__Exercise description__. Which lines of the data below hold "bytearray"? Copy each of them.

Collected data

+ + + + +

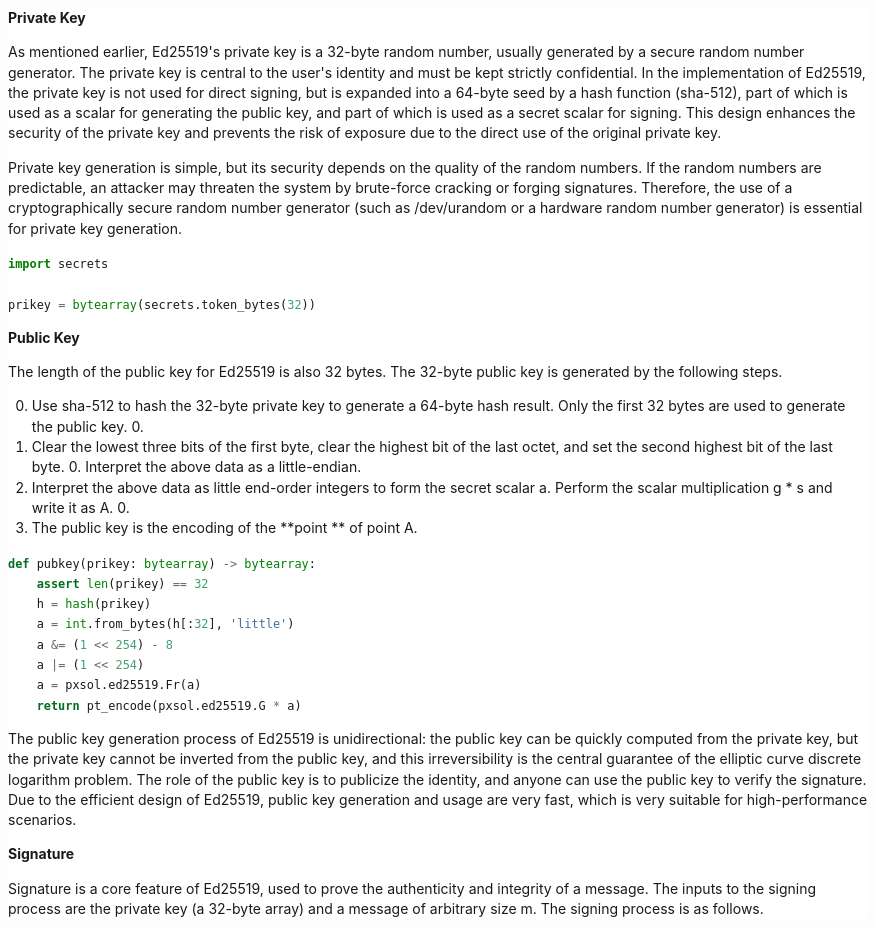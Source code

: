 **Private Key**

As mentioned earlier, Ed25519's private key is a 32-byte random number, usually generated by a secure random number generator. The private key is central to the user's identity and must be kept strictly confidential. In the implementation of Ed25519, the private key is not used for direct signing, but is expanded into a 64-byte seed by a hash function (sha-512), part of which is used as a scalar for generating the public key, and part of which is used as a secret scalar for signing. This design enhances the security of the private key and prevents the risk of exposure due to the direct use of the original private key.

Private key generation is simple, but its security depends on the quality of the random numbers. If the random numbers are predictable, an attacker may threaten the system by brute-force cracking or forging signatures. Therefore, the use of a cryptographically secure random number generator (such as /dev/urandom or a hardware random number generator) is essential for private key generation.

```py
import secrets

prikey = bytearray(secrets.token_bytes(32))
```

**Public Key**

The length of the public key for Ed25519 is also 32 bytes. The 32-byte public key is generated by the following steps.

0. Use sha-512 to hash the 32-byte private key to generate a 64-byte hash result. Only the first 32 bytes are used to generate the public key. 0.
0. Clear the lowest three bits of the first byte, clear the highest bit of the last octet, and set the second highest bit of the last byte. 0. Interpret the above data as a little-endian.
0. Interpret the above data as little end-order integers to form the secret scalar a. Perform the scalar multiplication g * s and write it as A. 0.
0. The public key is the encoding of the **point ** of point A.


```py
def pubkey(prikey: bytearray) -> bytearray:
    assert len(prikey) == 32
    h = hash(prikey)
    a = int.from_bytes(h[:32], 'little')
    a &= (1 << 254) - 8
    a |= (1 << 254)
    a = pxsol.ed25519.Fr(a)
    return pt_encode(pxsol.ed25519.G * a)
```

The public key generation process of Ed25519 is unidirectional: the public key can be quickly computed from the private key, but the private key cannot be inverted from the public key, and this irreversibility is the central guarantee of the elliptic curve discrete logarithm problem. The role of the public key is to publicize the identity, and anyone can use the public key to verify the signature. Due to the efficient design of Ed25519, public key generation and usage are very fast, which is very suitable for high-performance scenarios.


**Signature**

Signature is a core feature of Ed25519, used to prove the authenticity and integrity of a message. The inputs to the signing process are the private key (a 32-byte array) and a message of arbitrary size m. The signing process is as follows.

+ + + + +

__Result__.
prikey = bytearray(secrets.token_bytes(32))
def pubkey(prikey: bytearray) -> bytearray:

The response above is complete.